Le silence de la mer à la criée de Royan

De retour au port, les pêcheurs déchargent leur cargaison quai des Sabliers. Ils la passent ensuite à la trieuse afin de faciliter la constitution des futurs lots à mettre sur le marché. La machine réceptionne les poissons dits plats ou pleuronectiformes, comme les turbots et les barbues. Un traitement particulier est réservé aux soles. Une calibreuse spécifique permet de les ordonner en fonction de leur gabarit. Le mécanisme distingue même jusqu’à six catégories de tailles différentes ! La marchandise est ensuite entreposée dans une chambre de confinement. Là, au contact d’un rideau d’eau froide vaporisée en permanence, la « chair » du poisson bénéficie d’une meilleure conservation qu’avec de la glace.

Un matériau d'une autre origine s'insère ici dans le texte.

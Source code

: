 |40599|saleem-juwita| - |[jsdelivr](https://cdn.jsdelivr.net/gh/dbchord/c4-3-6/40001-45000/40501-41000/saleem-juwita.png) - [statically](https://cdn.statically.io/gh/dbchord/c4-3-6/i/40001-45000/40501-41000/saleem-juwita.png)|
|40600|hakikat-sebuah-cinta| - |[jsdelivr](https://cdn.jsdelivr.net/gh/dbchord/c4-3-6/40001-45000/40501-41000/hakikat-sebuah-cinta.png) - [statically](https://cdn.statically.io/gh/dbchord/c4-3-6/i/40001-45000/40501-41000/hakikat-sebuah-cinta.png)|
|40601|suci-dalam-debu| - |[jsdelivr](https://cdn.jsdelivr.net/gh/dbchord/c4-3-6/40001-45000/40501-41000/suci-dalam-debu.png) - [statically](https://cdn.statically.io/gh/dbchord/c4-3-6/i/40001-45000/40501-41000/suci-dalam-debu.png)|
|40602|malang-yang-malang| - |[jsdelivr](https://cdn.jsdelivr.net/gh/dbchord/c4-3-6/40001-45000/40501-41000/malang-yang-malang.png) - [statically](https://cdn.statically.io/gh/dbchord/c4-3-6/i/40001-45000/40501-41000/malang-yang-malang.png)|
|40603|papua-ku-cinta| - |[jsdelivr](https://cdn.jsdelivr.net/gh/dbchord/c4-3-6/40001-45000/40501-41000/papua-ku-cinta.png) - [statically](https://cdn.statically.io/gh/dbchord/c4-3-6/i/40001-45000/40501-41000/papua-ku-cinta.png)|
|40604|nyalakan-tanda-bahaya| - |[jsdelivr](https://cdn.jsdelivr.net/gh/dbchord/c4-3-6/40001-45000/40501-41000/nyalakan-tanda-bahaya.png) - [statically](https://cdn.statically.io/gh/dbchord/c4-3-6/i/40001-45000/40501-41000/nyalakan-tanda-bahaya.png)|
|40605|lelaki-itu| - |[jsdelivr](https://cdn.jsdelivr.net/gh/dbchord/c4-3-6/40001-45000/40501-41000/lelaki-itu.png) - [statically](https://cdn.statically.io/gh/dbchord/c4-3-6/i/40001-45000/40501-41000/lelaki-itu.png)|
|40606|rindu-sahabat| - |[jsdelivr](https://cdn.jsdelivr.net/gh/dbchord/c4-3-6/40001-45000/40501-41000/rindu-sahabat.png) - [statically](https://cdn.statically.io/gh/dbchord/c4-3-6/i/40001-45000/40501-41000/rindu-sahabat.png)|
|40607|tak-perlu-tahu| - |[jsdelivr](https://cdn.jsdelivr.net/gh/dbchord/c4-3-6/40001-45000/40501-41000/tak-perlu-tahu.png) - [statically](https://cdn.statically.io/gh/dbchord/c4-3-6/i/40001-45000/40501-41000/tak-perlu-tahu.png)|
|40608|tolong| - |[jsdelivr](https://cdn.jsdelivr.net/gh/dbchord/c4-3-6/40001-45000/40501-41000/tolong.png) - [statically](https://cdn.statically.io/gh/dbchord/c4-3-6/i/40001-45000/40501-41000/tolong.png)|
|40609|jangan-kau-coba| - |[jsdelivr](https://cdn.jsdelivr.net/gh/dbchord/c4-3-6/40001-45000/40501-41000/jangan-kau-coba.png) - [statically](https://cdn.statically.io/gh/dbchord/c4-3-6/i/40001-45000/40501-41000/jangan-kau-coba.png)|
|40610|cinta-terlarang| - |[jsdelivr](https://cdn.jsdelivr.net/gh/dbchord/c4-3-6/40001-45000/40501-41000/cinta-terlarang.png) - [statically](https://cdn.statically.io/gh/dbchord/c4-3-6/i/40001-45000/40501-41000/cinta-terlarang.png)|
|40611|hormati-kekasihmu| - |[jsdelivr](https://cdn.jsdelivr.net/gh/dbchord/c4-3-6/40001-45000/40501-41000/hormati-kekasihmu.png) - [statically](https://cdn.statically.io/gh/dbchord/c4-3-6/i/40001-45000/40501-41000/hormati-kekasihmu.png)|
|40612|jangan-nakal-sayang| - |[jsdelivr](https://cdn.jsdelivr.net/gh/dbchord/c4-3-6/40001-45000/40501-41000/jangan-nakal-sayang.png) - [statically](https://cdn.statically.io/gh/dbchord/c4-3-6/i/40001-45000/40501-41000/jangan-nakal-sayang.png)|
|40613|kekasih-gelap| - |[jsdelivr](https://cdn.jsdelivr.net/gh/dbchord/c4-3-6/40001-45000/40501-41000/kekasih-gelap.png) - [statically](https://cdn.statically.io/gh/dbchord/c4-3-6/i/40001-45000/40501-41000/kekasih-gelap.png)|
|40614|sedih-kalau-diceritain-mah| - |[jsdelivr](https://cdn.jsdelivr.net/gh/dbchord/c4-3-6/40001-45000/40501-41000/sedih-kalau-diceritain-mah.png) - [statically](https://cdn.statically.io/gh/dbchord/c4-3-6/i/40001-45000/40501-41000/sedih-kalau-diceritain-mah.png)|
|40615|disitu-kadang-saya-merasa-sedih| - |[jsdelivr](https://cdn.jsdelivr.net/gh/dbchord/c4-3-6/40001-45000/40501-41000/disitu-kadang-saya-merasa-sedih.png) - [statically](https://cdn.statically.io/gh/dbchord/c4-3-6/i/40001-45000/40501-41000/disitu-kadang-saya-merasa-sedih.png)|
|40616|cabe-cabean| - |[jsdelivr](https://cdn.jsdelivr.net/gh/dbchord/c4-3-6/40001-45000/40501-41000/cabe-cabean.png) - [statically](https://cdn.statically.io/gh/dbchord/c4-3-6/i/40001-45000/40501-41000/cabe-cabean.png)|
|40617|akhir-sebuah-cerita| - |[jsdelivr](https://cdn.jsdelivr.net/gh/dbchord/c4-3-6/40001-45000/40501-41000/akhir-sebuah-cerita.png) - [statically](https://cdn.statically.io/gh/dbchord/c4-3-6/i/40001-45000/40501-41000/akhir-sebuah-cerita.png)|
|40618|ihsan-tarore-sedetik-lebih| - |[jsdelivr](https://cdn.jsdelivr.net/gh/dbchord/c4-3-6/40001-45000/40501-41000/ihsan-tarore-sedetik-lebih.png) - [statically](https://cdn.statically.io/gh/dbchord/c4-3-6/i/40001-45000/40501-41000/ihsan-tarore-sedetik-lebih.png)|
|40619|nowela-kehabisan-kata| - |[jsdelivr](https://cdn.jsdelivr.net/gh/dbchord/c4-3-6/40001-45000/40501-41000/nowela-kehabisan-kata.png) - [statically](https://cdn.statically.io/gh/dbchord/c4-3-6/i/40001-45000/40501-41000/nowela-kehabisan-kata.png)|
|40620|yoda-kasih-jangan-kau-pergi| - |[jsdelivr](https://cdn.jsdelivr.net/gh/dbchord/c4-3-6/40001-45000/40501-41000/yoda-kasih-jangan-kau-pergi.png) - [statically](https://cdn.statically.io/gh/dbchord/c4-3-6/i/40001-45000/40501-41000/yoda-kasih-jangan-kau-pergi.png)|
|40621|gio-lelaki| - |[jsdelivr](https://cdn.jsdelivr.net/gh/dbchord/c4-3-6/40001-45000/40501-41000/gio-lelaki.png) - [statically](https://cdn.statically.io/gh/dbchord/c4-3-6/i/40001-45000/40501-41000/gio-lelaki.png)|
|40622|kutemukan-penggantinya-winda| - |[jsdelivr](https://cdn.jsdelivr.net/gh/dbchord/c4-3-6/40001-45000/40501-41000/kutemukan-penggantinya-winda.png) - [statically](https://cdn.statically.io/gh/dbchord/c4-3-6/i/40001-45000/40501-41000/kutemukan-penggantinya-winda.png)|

Les lundi, mercredi et vendredi sont les jours de vente proprement dits. Les lots circulent dans des bacs devant des acheteurs. Ils enchérissent en silence depuis un bouton relié à un système informatique. Les prix s’affichent et défilent en hauteur sur des écrans digitaux. Ce rituel, beaucoup plus discret et feutré qu’auparavant, n’est que la partie visible d’un immense iceberg. Au moins 70% des transactions se font dorénavant au même moment via internet, par des marchands qui opèrent à distance et ne se déplacent pas jusqu’en Charente-Maritime.

Une démarche qualité pour les poissons de ligne

Rappelons qu’à Royan, le poisson vendu à la criée est réputé plus cher qu’ailleurs. Selon la tradition locale, les professionnels du secteur misent sur les espèces nobles. À partir de normes de pêche et de conservation établies par un strict cahier des charges, ils font primer la qualité sur le volume. Cela fait donc grimper les tarifs lorsque la demande est forte. Cette démarche se matérialise par la pose d’un pin’s numéroté sur les produits. Il représente un gage de leur traçabilité au moment de leur mise sur le marché. Ces mesures font aujourd’hui la renommée du bar de ligne commercialisé à Royan. Mais le maigre, la dorade (grise et royale), le merlan ou le sar commun sont également trois espèces référencées sous la marque « Signé Poitou-Charentes ».